Two NYPD officers were recently shot on one such patrol in The Bronx, and a jury Thursday convicted rookie officer Peter Liang of manslaughter for shooting and killing unarmed Akai Gurley during another patrol in 2014.
"Vertical patrols are necessary as part of keeping our public housing residents safe but we have to work constantly to do them the right way," de Blasio said Friday at an unrelated press conference. "And that means in a way that's respectful to the residents of that development, in a way that is communicative and understands the needs of the people in the development."
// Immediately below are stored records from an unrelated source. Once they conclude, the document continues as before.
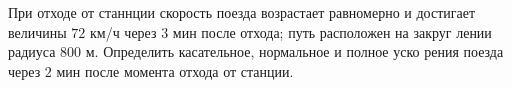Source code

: При отходе от станнции скорость поезда возрастает равномерно и достигает 
величины $72$ км/ч через $3$ мин после отхода; путь расположен на закруг
лении радиуса $800$ м. Определить касательное, нормальное и полное уско
рения поезда через $2$ мин после момента отхода от станции.
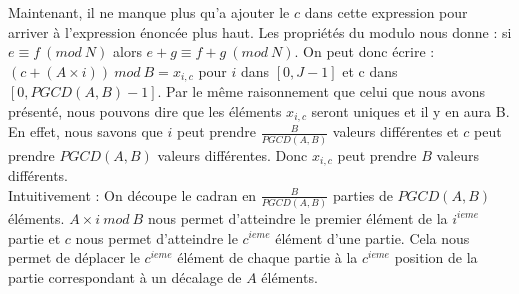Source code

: Maintenant, il ne manque plus qu'a ajouter le $c$ dans cette expression pour arriver à l'expression énoncée plus haut. Les propriétés du modulo nous donne : si $e ≡ f\ (mod\ N)$ alors $e+g ≡ f+g\ (mod\ N)$. On peut donc écrire : $(c +(A\times i))\ mod\ B = x_{i,c}$ pour $i$ dans $[0, J-1]$ et c dans $[0, PGCD(A,B) -1]$. Par le même raisonnement que celui que nous avons présenté, nous pouvons dire que les éléments $x_{i,c}$ seront uniques et il y en aura B.\\
En effet, nous savons que $i$ peut prendre $\frac{B}{PGCD(A,B)}$ valeurs différentes et $c$ peut prendre $PGCD(A,B)$ valeurs différentes. Donc $x_{i,c}$ peut prendre $B$ valeurs différents.\\

Intuitivement : On découpe le cadran en $\frac{B}{PGCD(A,B)}$ parties de $PGCD(A,B)$ éléments. 
$A\times i\ mod\ B$ nous permet d'atteindre le premier élément de la $i^{ieme}$ partie et $c$ nous permet d'atteindre le $c^{ieme}$ élément d'une partie. 
Cela nous permet de déplacer le $c^{ieme}$ élément de chaque partie à la $c^{ieme}$ position de la partie correspondant à un décalage de $A$ éléments.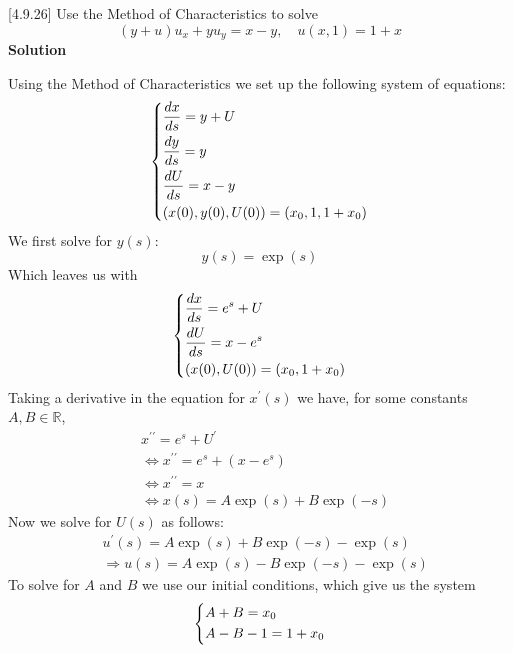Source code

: \documentclass{article}
\begin{document}
\vspace{5mm}

[4.9.26] Use the Method of Characteristics to solve
%
\begin{equation*}
    (y + u) u_x + y u_y = x - y, \quad u(x, 1) = 1 + x
\end{equation*}
%
\textbf{Solution}

Using the Method of Characteristics we set up the following system of
equations:
%
\begin{equation*}
    \begin{dcases}
        \frac{d x}{d s} = y + U \\
        \frac{d y}{d s} = y \\
        \frac{d U}{d s} = x - y \\
        \left( x(0), y(0), U(0)\right) = \left( x_0, 1, 1 + x_0 \right)
    \end{dcases}
\end{equation*}
%
We first solve for $y(s)$:
%
\begin{equation*}
    y(s) = \exp(s)
\end{equation*}
%
Which leaves us with
%
\begin{equation*}
    \begin{dcases}
        \frac{d x}{d s} = e^s + U \\
        \frac{d U}{d s} = x - e^s \\
        \left( x(0), U(0)\right) = \left( x_0, 1 + x_0 \right)
    \end{dcases}
\end{equation*}
%
Taking a derivative in the equation for $x^{\prime}(s)$ we have, for
some constants $A, B \in \mathbb{R}$,
%
\begin{align*}
    &x^{\prime \prime} = e^s + U^{\prime} \\
    &\iff x^{\prime \prime} = e^s + \left(x - e^s\right) \\
    &\iff x^{\prime \prime} = x \\
    &\iff x(s) = A \exp(s) + B \exp(-s)
\end{align*}
%
Now we solve for $U(s)$ as follows:
%
\begin{align*}
    &u^{\prime}(s) = A \exp(s) + B \exp(-s) - \exp(s) \\
    &\Rightarrow u(s) = A \exp(s) - B \exp(-s) - \exp(s)
\end{align*}
%
To solve for $A$ and $B$ we use our initial conditions, which give us
the system
%
\begin{equation*}
    \begin{dcases}
        A + B = x_0 \\
        A - B - 1 = 1 + x_0
    \end{dcases}
\end{equation*}
\end{document}

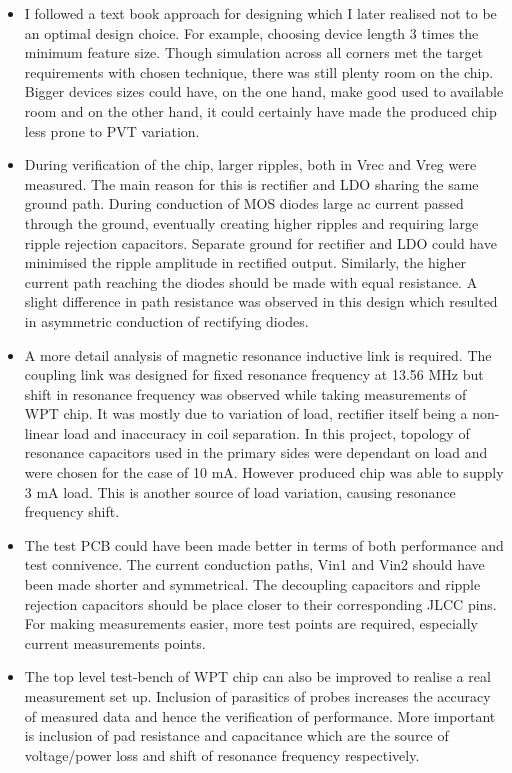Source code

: \documentclass[UKenglish]{ifimaster}  %
\begin{document}
\begin{itemize}
\item I followed a text book approach for designing which I later realised not to be an optimal design choice. For example, choosing device length 3 times the minimum feature size. Though simulation across all corners 
met the target requirements with chosen technique, there was still plenty room on the chip. Bigger devices sizes could have, on the one hand, make good used to available room and on the other hand, it could certainly have made the produced chip less prone to PVT variation. 
\item During verification  of the chip, larger ripples, both in Vrec and Vreg were measured. The main reason for this is rectifier and LDO sharing the same ground path. 
During conduction of MOS diodes large ac current passed through the ground, eventually creating higher ripples and requiring large ripple rejection capacitors. Separate ground for rectifier and LDO could have minimised the ripple amplitude in rectified output. Similarly, the higher current path reaching the diodes should be made with equal resistance. A slight difference in path resistance was observed in this design which resulted in asymmetric conduction of rectifying diodes. 
\item A more detail analysis of magnetic resonance inductive link is required. The coupling link was designed for fixed resonance frequency at 13.56 MHz but shift in resonance frequency was observed while taking measurements of WPT chip. It was 
mostly due to variation of load, rectifier itself being a non-linear load and inaccuracy in coil separation. In this project, topology of resonance capacitors used in 
the primary sides were dependant on load and were chosen for the case of 10 mA. However produced chip was able to supply 3 mA load. This is another source of load variation, causing resonance frequency shift. 
\item The test PCB could have been made better in terms of both performance and test connivence. The current conduction paths, Vin1 and Vin2 should have been made shorter and symmetrical. The decoupling capacitors and ripple rejection capacitors should be place closer to their corresponding JLCC pins. For making measurements easier, more test points are required, especially current measurements points.
\item The top level test-bench of WPT chip can also be improved to realise a real measurement set up. Inclusion of parasitics of probes increases the accuracy of measured data and hence the verification of performance.  More important is inclusion of pad resistance and capacitance which are the source of voltage/power loss and 
shift of resonance frequency respectively.
\end{itemize}
\end{document}
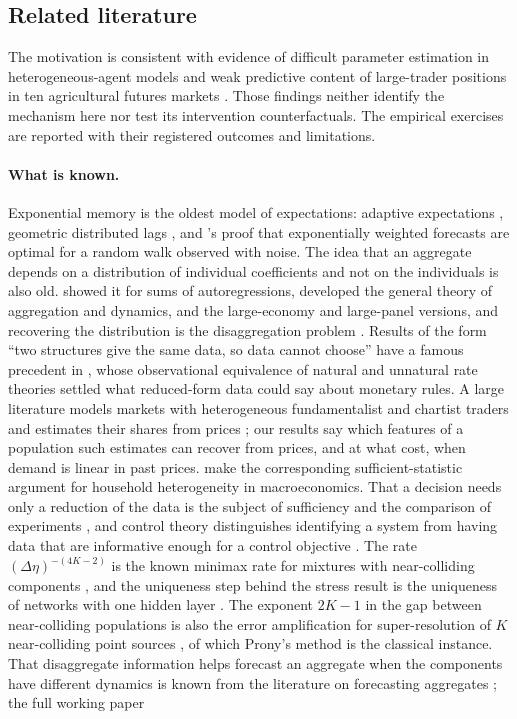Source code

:\documentclass[12pt]{article}
\theoremstyle{definition}
\theoremstyle{remark}
\begin{document}
\subsection{Related literature}\label{n:lit}

The motivation is consistent with evidence of difficult parameter estimation in heterogeneous-agent models \citep{lux2018} and weak predictive content of large-trader positions in ten agricultural futures markets \citep{sanders2009}. Those findings neither identify the mechanism here nor test its intervention counterfactuals. The empirical exercises are reported with their registered outcomes and limitations.

\paragraph{What is known.} Exponential memory is the oldest model of expectations: adaptive expectations \citep{cagan1956,nerlove1958}, geometric distributed lags \citep{koyck1954}, and \citet{muth1960}'s proof that exponentially weighted forecasts are optimal for a random walk observed with noise. The idea that an aggregate depends on a distribution of individual coefficients and not on the individuals is also old. \citet{granger1980} showed it for sums of autoregressions, \citet{forni1997} developed the general theory of aggregation and dynamics, \citet{zaffaroni2004} and \citet{pesaran2014} the large-economy and large-panel versions, and recovering the distribution is the disaggregation problem \citep{celov2008}. Results of the form ``two structures give the same data, so data cannot choose'' have a famous precedent in \citet{sargent1976}, whose observational equivalence of natural and unnatural rate theories settled what reduced-form data could say about monetary rules. A large literature models markets with heterogeneous fundamentalist and chartist traders \citep{brock1998,hommes2006} and estimates their shares from prices \citep{boswijk2007,franke2012,lux2018}; our results say which features of a population such estimates can recover from prices, and at what cost, when demand is linear in past prices. \citet{auclert2024} make the corresponding sufficient-statistic argument for household heterogeneity in macroeconomics. That a decision needs only a reduction of the data is the subject of sufficiency and the comparison of experiments \citep{blackwell1953,lecam1964}, and control theory distinguishes identifying a system from having data that are informative enough for a control objective \citep{vanwaarde2020}. The rate $(\Delta\eta)^{-(4K-2)}$ is the known minimax rate for mixtures with near-colliding components \citep{heinrich2018,wu2020}, and the uniqueness step behind the stress result is the uniqueness of networks with one hidden layer \citep{sussmann1992}. The exponent $2K-1$ in the gap between near-colliding populations is also the error amplification for super-resolution of $K$ near-colliding point sources \citep{batenkov2021}, of which Prony's method is the classical instance. That disaggregate information helps forecast an aggregate when the components have different dynamics is known from the literature on forecasting aggregates \citep{lutkepohl1987,hendry2011}; the full working paper 
\end{document}
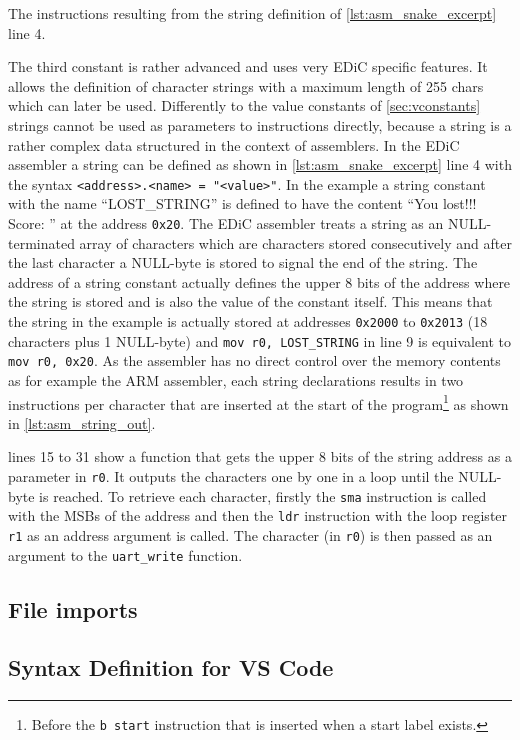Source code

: \begin{listing}
  \caption{The instructions resulting from the string definition of \cref{lst:asm_snake_excerpt} line 4.}
  \label{lst:asm_string_out}
\end{listing}
The third constant is rather advanced and uses very \gls{EDiC} specific features.
It allows the definition of character strings with a maximum length of 255 chars which can later be used.
Differently to the value constants of \cref{sec:vconstants} strings cannot be used as parameters to instructions directly, because a string is a rather complex data structured in the context of assemblers.
In the \gls{EDiC} assembler a string can be defined as shown in \cref{lst:asm_snake_excerpt} line 4 with the syntax \texttt{<address>.<name> = "<value>"}.
In the example a string constant with the name ``LOST\_STRING'' is defined to have the content ``You lost!!! Score: '' at the address \texttt{0x20}.
The \gls{EDiC} assembler treats a string as an NULL-terminated array of characters which are characters stored consecutively and after the last character a NULL-byte is stored to signal the end of the string.
The address of a string constant actually defines the upper 8 bits of the address where the string is stored and is also the value of the constant itself.
This means that the string in the example is actually stored at addresses \texttt{0x2000} to \texttt{0x2013} (18 characters plus 1 NULL-byte) and \texttt{mov r0, LOST_STRING} in line 9 is equivalent to \texttt{mov r0, 0x20}.
As the assembler has no direct control over the memory contents as for example the ARM assembler, each string declarations results in two instructions per character that are inserted at the start of the program\footnote{Before the \texttt{b start} instruction that is inserted when a start label exists.} as shown in \cref{lst:asm_string_out}.

 lines 15 to 31 show a function that gets the upper 8 bits of the string address as a parameter in \texttt{r0}.
It outputs the characters one by one in a loop until the NULL-byte is reached.
To retrieve each character, firstly the \texttt{sma} instruction is called with the \glspl{MSB} of the address and then the \texttt{ldr} instruction with the loop register \texttt{r1} as an address argument is called.
The character (in \texttt{r0}) is then passed as an argument to the \texttt{uart\_write} function.

\subsection{File imports}\label{sec:imports}



\subsection{Syntax Definition for VS Code}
There is a growing sentiment that the patrols, where officers start on the roof and walk the stairwells of public housing and other buildings with a history of violence, should cease.
Gurley's family called for the NYPD to "permanently end all vertical patrols" in a letter Friday.
"We want justice beyond the courtroom. We want policy changes within the NYPD, to end the violence that police officers routinely inflict on our communities," Gurley's family wrote.
The Rev. Al Sharpton also questioned the use of the technique.
"It is clear that Peter Liang should never have had his gun out, he should never have been in that stairwell, and that we must look closely at so-called vertical patrols in public housing — a tactic that is far too similar to Stop-and-Frisk," Sharpton said in a statement.
De Blasio defended the tactic even when asked about the dangers officers face in conducting them.
"Every police officer knows there are dangers. And I admire each and every one of them for doing such important work in the face of those dangers," the mayor said.
"We have to be in our public housing developments to protect people, there's no question about it. But what we're doing now is making sure our officers have a lot of training, a lot of support."
Pat Lynch, president of the Patrolmen's Benevolent Association, has said "there is nothing routine" about vertical patrols.
"Encountering a perp with a gun is all too common during vertical patrol and it’s the reason that our members, like police officer Peter Liang, have weapons drawn while performing this job," Lynch said in a statement following the shooting of officers Patrick Espeut, 29, and Diara Cruz, 24, during a vertical patrol at Melrose Houses in The Bronx.
Liang's conviction will have "a chilling effect on police officers across the city because it criminalizes a tragic accident," Lynch said.
The mayor disagreed with that sentiment.
"I don't believe it will have a chilling effect," he said. "I think our officers are focused and doing their jobs well."